What is needed >> The entries that follow include a run beginning at the line with "## 5.2 Withdrawal" and ending at the line with "## 5.8 Normal operation"; restate that run word for word and leave the rest out.

The records >>

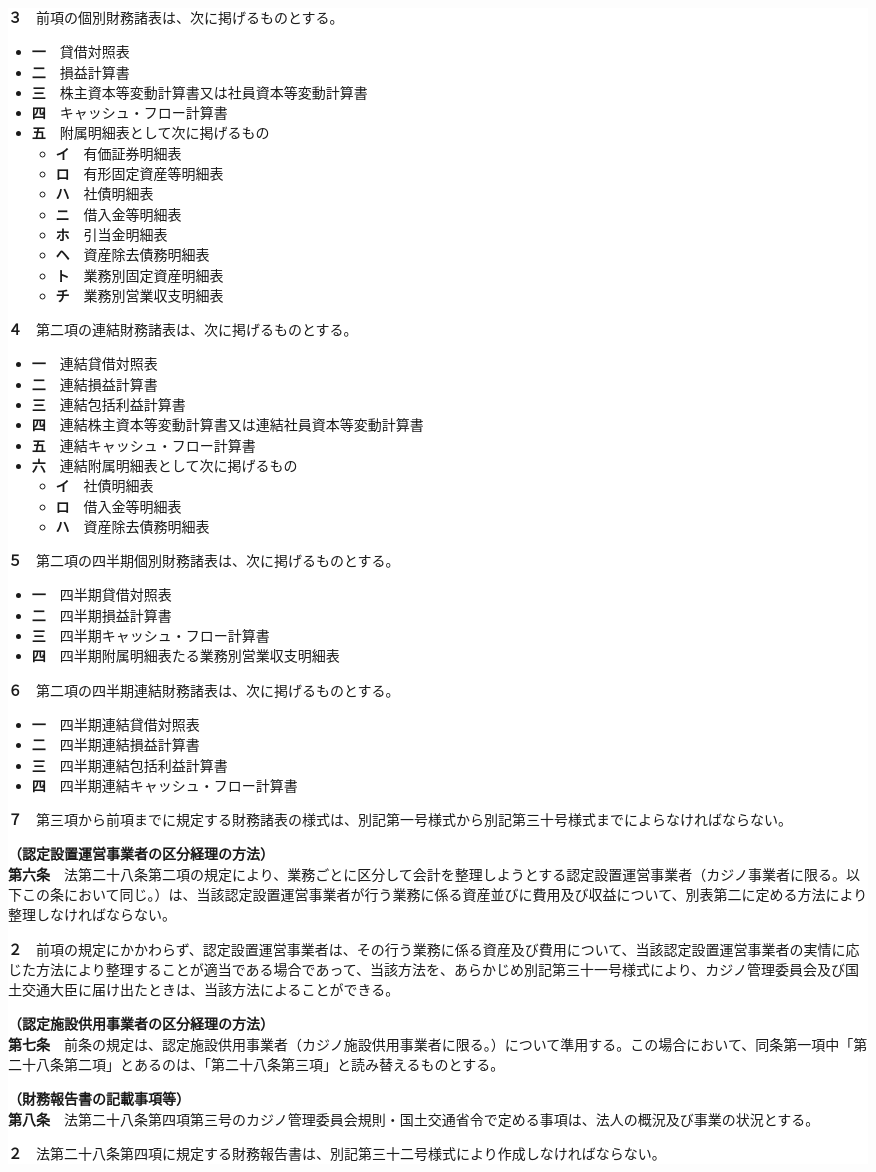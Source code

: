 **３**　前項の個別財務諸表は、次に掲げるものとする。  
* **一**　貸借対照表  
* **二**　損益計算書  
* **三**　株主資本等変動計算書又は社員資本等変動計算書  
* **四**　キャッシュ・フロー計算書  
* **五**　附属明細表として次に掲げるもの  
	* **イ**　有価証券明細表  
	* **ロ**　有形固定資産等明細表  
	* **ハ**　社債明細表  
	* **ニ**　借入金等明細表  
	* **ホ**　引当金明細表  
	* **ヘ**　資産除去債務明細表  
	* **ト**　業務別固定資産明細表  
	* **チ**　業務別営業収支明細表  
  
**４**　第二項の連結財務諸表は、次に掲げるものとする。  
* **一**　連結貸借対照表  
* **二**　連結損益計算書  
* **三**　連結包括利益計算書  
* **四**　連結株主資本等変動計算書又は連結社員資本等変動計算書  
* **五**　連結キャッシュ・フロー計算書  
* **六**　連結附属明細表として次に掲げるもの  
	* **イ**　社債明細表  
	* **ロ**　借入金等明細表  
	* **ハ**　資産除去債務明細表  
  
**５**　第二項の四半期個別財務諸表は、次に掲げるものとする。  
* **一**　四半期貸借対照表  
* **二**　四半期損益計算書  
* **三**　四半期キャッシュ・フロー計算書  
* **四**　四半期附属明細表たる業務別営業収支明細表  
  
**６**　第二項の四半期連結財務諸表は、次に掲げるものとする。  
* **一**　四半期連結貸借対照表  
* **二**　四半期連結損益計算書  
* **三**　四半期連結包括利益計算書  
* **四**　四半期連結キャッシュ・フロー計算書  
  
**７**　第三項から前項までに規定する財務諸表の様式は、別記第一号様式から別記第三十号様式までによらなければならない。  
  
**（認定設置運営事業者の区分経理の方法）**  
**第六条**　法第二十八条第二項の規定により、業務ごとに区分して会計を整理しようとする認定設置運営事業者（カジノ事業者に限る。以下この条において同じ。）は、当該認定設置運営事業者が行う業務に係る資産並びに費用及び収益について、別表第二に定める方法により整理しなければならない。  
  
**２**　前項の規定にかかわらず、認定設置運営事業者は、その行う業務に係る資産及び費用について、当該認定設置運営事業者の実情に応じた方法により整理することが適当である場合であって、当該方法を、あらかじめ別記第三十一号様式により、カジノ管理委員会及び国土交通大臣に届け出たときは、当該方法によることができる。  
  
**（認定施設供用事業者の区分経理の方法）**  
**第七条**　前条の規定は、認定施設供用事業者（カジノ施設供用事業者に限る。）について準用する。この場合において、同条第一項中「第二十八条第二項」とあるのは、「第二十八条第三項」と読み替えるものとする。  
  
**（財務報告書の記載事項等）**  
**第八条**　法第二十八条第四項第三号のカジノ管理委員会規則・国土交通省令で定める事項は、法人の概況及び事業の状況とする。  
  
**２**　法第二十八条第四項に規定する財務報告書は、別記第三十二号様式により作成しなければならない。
...
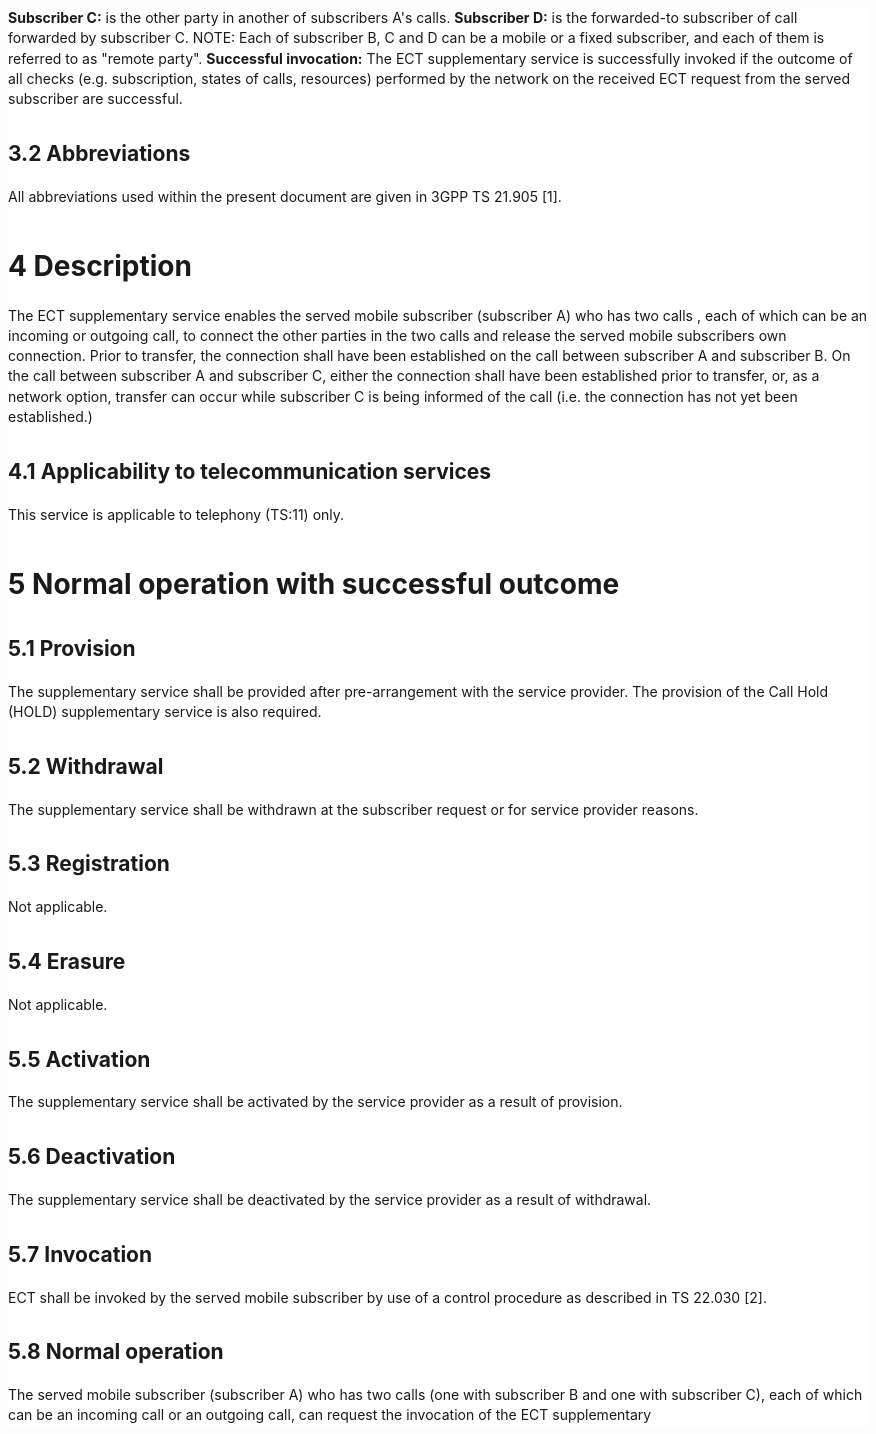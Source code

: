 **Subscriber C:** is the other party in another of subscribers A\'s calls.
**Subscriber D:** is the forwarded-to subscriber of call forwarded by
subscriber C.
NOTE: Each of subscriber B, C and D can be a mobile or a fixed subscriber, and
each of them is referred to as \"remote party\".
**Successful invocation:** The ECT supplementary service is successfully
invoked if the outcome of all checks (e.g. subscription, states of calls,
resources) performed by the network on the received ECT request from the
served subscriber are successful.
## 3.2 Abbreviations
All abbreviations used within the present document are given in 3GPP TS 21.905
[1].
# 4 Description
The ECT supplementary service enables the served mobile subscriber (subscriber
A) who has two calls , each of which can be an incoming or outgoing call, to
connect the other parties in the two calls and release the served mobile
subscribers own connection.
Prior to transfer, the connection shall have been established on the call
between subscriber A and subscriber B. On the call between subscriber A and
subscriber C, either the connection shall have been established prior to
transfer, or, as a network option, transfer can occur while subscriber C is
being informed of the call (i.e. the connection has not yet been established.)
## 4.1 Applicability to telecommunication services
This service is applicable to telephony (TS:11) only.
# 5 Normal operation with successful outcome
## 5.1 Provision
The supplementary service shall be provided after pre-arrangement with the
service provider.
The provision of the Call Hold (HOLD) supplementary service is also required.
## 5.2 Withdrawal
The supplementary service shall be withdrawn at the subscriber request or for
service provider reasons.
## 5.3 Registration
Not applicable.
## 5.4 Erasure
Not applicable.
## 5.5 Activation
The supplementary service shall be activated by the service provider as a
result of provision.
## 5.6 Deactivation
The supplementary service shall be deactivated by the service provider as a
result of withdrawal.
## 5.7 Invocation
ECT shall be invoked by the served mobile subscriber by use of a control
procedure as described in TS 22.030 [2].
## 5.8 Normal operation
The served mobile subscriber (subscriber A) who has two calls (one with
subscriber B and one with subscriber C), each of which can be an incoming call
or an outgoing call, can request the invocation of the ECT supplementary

Answer space >>
## 5.2 Withdrawal
The supplementary service shall be withdrawn at the subscriber request or for
service provider reasons.
## 5.3 Registration
Not applicable.
## 5.4 Erasure
Not applicable.
## 5.5 Activation
The supplementary service shall be activated by the service provider as a
result of provision.
## 5.6 Deactivation
The supplementary service shall be deactivated by the service provider as a
result of withdrawal.
## 5.7 Invocation
ECT shall be invoked by the served mobile subscriber by use of a control
procedure as described in TS 22.030 [2].
## 5.8 Normal operation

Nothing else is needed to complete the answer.